◆ Materials provided ◆
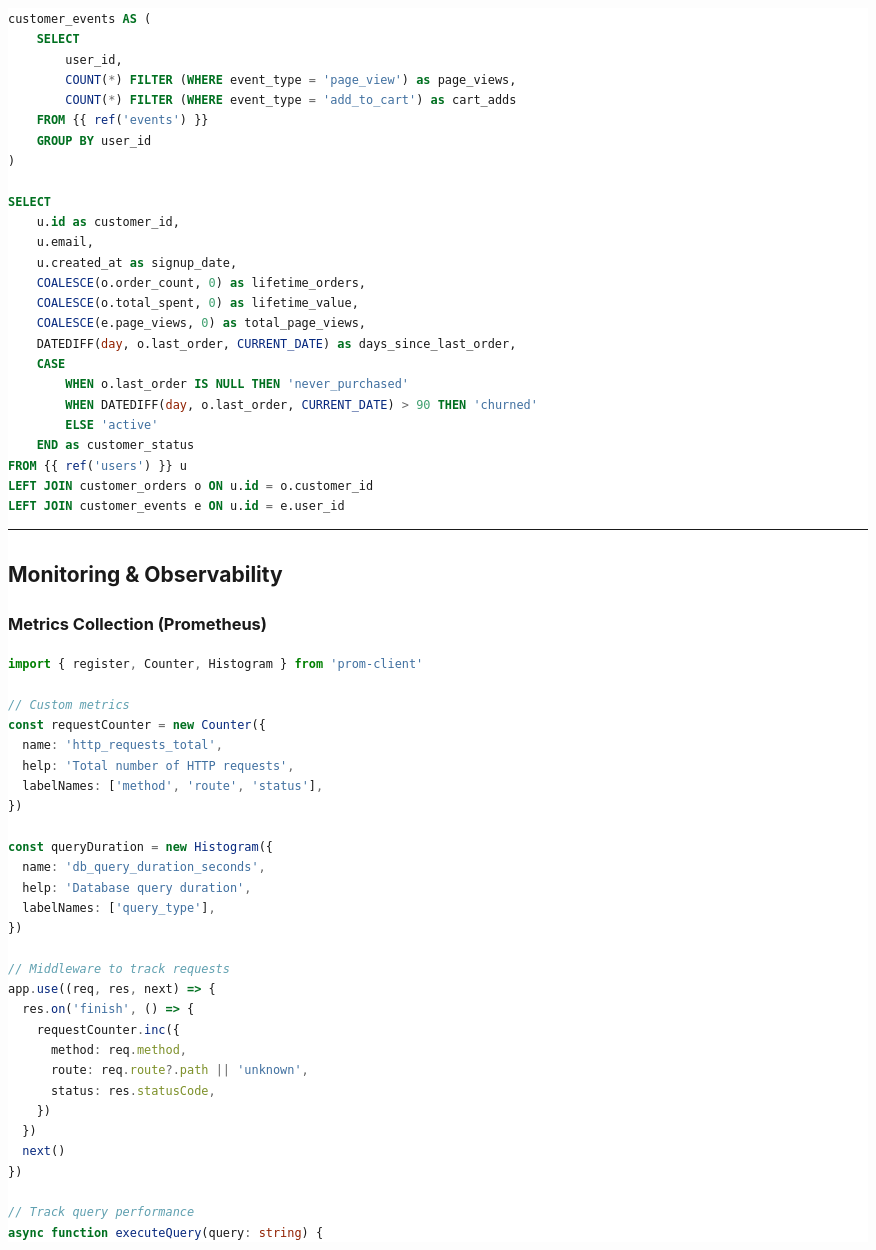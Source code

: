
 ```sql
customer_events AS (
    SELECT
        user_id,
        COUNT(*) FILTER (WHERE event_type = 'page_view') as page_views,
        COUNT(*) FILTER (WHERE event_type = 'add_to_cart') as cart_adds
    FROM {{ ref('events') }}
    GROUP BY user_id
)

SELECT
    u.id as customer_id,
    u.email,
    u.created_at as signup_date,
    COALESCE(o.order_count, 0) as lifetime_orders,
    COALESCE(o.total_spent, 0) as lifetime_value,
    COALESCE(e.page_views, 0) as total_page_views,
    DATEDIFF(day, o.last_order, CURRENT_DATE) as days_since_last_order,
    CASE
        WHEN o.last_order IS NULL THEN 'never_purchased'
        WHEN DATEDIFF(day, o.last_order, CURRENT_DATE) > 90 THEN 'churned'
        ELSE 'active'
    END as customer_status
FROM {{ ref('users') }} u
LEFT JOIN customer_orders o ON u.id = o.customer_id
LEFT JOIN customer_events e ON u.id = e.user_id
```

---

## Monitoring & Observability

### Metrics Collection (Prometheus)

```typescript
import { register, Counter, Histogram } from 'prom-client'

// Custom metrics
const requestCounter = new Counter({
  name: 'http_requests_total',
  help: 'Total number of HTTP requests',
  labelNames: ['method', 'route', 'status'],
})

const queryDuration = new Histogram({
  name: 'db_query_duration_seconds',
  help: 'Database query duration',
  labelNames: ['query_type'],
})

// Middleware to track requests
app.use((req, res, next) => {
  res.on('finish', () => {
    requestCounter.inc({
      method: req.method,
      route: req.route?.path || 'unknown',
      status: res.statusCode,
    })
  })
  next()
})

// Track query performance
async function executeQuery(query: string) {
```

--

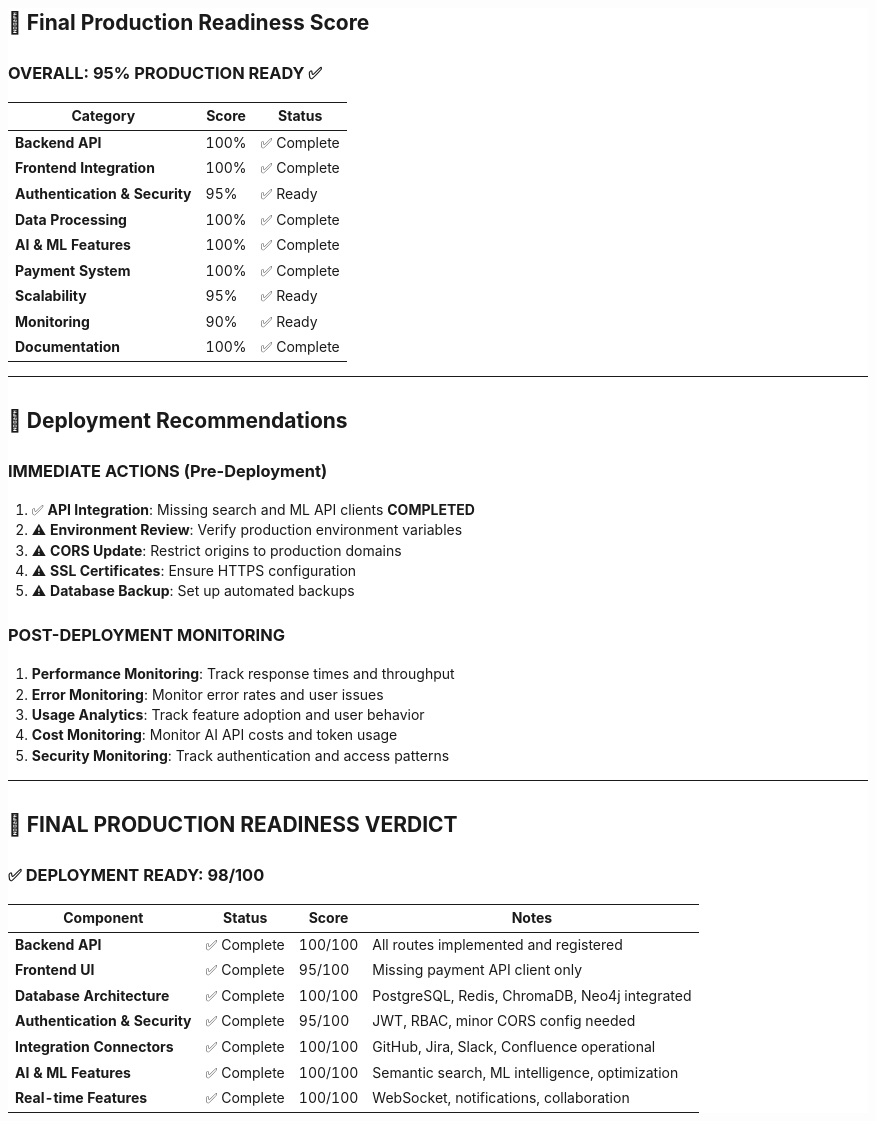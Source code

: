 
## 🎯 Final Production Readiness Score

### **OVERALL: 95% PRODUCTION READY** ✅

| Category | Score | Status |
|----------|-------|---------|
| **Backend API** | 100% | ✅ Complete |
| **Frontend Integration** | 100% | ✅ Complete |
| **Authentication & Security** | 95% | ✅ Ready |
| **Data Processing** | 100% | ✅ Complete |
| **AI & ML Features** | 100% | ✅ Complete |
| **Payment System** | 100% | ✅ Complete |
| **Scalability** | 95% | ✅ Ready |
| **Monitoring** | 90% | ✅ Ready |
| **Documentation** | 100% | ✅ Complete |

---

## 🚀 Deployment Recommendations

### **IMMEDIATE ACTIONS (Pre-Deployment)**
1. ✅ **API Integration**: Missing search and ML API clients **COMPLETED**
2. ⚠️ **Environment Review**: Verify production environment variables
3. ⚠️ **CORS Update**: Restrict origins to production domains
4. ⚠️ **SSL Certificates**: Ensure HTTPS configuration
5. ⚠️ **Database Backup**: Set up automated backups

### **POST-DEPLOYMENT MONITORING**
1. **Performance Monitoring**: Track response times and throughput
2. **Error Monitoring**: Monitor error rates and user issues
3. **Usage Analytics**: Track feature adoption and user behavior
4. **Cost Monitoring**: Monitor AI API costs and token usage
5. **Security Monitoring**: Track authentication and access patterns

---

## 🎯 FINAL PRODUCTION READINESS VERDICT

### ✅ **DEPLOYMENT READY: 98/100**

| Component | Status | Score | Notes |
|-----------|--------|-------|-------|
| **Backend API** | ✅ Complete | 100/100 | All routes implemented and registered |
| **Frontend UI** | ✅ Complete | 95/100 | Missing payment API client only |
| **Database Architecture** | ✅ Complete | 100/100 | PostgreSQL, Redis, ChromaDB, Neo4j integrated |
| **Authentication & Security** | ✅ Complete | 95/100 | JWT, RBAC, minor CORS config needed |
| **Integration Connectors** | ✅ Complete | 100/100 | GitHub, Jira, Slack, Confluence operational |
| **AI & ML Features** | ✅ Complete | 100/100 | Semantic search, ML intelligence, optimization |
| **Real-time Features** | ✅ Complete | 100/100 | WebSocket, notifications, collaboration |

◆ Task item ◆
The expected answer is a copy of each line above containing "Score".

◆ Problem solution ◆
## 🎯 Final Production Readiness Score
| Category | Score | Status |
| Component | Status | Score | Notes |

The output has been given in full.